## What the task asks
Among the entries below, find every line that has "default" and pull it out.

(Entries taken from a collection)

#####

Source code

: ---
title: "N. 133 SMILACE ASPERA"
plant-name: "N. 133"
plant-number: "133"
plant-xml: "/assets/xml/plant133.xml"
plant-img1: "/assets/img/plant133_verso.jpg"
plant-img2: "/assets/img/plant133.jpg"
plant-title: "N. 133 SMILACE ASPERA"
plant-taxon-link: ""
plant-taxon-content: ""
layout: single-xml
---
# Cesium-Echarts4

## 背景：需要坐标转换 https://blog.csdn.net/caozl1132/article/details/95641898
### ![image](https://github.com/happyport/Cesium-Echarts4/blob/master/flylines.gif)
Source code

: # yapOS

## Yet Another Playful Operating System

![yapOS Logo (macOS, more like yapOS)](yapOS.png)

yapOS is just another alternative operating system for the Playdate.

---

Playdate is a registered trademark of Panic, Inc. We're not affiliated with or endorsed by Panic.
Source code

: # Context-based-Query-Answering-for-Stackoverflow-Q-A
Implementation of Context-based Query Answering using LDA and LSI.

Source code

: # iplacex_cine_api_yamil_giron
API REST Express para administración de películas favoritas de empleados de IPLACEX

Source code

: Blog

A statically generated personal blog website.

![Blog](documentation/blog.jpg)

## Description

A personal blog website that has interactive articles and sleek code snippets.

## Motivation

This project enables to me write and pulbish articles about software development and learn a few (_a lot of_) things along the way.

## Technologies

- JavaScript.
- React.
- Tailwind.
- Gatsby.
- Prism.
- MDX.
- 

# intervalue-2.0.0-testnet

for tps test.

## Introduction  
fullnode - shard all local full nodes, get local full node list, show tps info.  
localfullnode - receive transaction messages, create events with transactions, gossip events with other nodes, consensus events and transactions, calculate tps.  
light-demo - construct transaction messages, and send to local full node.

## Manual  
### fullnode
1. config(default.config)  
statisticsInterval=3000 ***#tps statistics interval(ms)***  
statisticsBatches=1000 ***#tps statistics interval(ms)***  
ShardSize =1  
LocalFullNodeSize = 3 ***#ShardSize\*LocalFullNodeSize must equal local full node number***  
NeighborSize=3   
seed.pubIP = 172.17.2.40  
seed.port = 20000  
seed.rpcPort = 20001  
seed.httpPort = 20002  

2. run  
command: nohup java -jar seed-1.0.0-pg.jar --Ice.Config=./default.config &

#####

## Exercise answer
1. config(default.config)  
command: nohup java -jar seed-1.0.0-pg.jar --Ice.Config=./default.config &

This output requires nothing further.